### Problem statement
Scan the listing for the word "geekpi" and report every line that contains it.

### Records for this task
- Opening Delimiter -
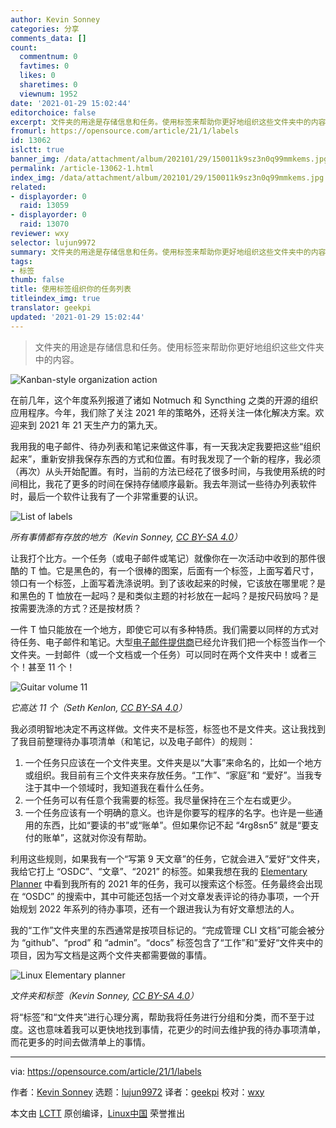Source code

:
 ```yaml
---
author: Kevin Sonney
categories: 分享
comments_data: []
count:
  commentnum: 0
  favtimes: 0
  likes: 0
  sharetimes: 0
  viewnum: 1952
date: '2021-01-29 15:02:44'
editorchoice: false
excerpt: 文件夹的用途是存储信息和任务。使用标签来帮助你更好地组织这些文件夹中的内容。
fromurl: https://opensource.com/article/21/1/labels
id: 13062
islctt: true
banner_img: /data/attachment/album/202101/29/150011k9sz3n0q99mmkems.jpg
permalink: /article-13062-1.html
index_img: /data/attachment/album/202101/29/150011k9sz3n0q99mmkems.jpg.thumb.jpg
related:
- displayorder: 0
  raid: 13059
- displayorder: 0
  raid: 13070
reviewer: wxy
selector: lujun9972
summary: 文件夹的用途是存储信息和任务。使用标签来帮助你更好地组织这些文件夹中的内容。
tags:
- 标签
thumb: false
title: 使用标签组织你的任务列表
titleindex_img: true
translator: geekpi
updated: '2021-01-29 15:02:44'
---
```



> 
> 文件夹的用途是存储信息和任务。使用标签来帮助你更好地组织这些文件夹中的内容。
> 
> 
> 


![](/data/attachment/album/202101/29/150011k9sz3n0q99mmkems.jpg "Kanban-style organization action")


在前几年，这个年度系列报道了诸如 Notmuch 和 Syncthing 之类的开源的组织应用程序。今年，我们除了关注 2021 年的策略外，还将关注一体化解决方案。欢迎来到 2021 年 21 天生产力的第九天。


我用我的电子邮件、待办列表和笔记来做这件事，有一天我决定我要把这些“组织起来”，重新安排我保存东西的方式和位置。有时我发现了一个新的程序，我必须（再次）从头开始配置。有时，当前的方法已经花了很多时间，与我使用系统的时间相比，我花了更多的时间在保持存储顺序最新。我去年测试一些待办列表软件时，最后一个软件让我有了一个非常重要的认识。


![List of labels](/data/attachment/album/202101/29/150245mowo1ero2v6dds07.png "List of labels")


*所有事情都有存放的地方（Kevin Sonney, [CC BY-SA 4.0](https://creativecommons.org/licenses/by-sa/4.0/)）*


让我打个比方。一个任务（或电子邮件或笔记）就像你在一次活动中收到的那件很酷的 T 恤。它是黑色的，有一个很棒的图案，后面有一个标签，上面写着尺寸，领口有一个标签，上面写着洗涤说明。到了该收起来的时候，它该放在哪里呢？是和黑色的 T 恤放在一起吗？是和类似主题的衬衫放在一起吗？是按尺码放吗？是按需要洗涤的方式？还是按材质？


一件 T 恤只能放在*一*个地方，即使它可以有多种特质。我们需要以同样的方式对待任务、电子邮件和笔记。大型[电子邮件提供商](https://opensource.com/alternatives/gmail)已经允许我们把一个标签当作一个文件夹。一封邮件（或一个文档或一个任务）可以同时在两个文件夹中！或者三个！甚至 11 个！


![Guitar volume 11](/data/attachment/album/202101/29/150246lmuadpqaip4vammj.jpg "Guitar volume 11")


*它高达 11 个（Seth Kenlon, [CC BY-SA 4.0](https://creativecommons.org/licenses/by-sa/4.0/)）*


我必须明智地决定不再这样做。文件夹不是标签，标签也不是文件夹。这让我找到了我目前整理待办事项清单（和笔记，以及电子邮件）的规则：


1. 一个任务只应该在一个文件夹里。文件夹是以“大事”来命名的，比如一个地方或组织。我目前有三个文件夹来存放任务。“工作”、“家庭”和 “爱好”。当我专注于其中一个领域时，我知道我在看什么任务。
2. 一个任务可以有任意个我需要的标签。我尽量保持在三个左右或更少。
3. 一个任务应该有一个明确的意义。也许是你要写的程序的名字。也许是一些通用的东西，比如“要读的书”或“账单”。但如果你记不起 “4rg8sn5” 就是“要支付的账单”，这就对你没有帮助。


利用这些规则，如果我有一个“写第 9 天文章”的任务，它就会进入”爱好“文件夹，我给它打上 “OSDC”、“文章”、“2021” 的标签。如果我想在我的 [Elementary Planner](https://opensource.com/article/21/1/elementary-linux) 中看到我所有的 2021 年的任务，我可以搜索这个标签。任务最终会出现在 “OSDC” 的搜索中，其中可能还包括一个对文章发表评论的待办事项，一个开始规划 2022 年系列的待办事项，还有一个跟进我认为有好文章想法的人。


我的“工作”文件夹里的东西通常是按项目标记的。“完成管理 CLI 文档”可能会被分为 “github”、“prod” 和 “admin”。“docs” 标签包含了“工作”和”爱好“文件夹中的项目，因为写文档是这两个文件夹都需要做的事情。


![Linux Elementary planner](/data/attachment/album/202101/29/150249twakqe624ww2lpwt.png "Linux Elementary planner")


*文件夹和标签（Kevin Sonney, [CC BY-SA 4.0](https://creativecommons.org/licenses/by-sa/4.0/)）*


将“标签”和“文件夹”进行心理分离，帮助我将任务进行分组和分类，而不至于过度。这也意味着我可以更快地找到事情，花更少的时间去维护我的待办事项清单，而花更多的时间去做清单上的事情。




---


via: <https://opensource.com/article/21/1/labels>


作者：[Kevin Sonney](https://opensource.com/users/ksonney) 选题：[lujun9972](https://github.com/lujun9972) 译者：[geekpi](https://github.com/geekpi) 校对：[wxy](https://github.com/wxy)


本文由 [LCTT](https://github.com/LCTT/TranslateProject) 原创编译，[Linux中国](https://linux.cn/) 荣誉推出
- Closing Delimiter -
### Task response
translator: geekpi
作者：[Kevin Sonney](https://opensource.com/users/ksonney) 选题：[lujun9972](https://github.com/lujun9972) 译者：[geekpi](https://github.com/geekpi) 校对：[wxy](https://github.com/wxy)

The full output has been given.